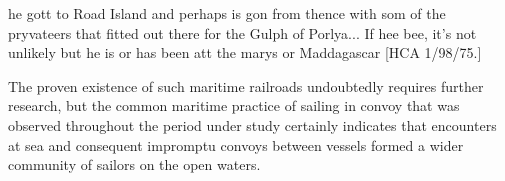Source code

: \begin{styleStandard}
he gott to Road Island and perhaps is gon from thence with som of the pryvateers that fitted out there for the Gulph of Porlya... If hee bee, it’s not unlikely but he is or has been att the marys or Maddagascar [HCA 1/98/75.] 
\end{styleStandard}

\begin{styleStandard}
The proven existence of such maritime railroads undoubtedly requires further research, but the common maritime practice of sailing in convoy that was observed throughout the period under study certainly indicates that encounters at sea and consequent impromptu convoys between vessels formed a wider community of sailors on the open waters. 
\end{styleStandard}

·····

Could you transcribe every entry above exactly, leaving out the images?

Source code

: \begin{styleStandard}
he gott to Road Island and perhaps is gon from thence with som of the pryvateers that fitted out there for the Gulph of Porlya... If hee bee, it’s not unlikely but he is or has been att the marys or Maddagascar [HCA 1/98/75.] 
\end{styleStandard}

\begin{styleStandard}
The proven existence of such maritime railroads undoubtedly requires further research, but the common maritime practice of sailing in convoy that was observed throughout the period under study certainly indicates that encounters at sea and consequent impromptu convoys between vessels formed a wider community of sailors on the open waters. 
\end{styleStandard}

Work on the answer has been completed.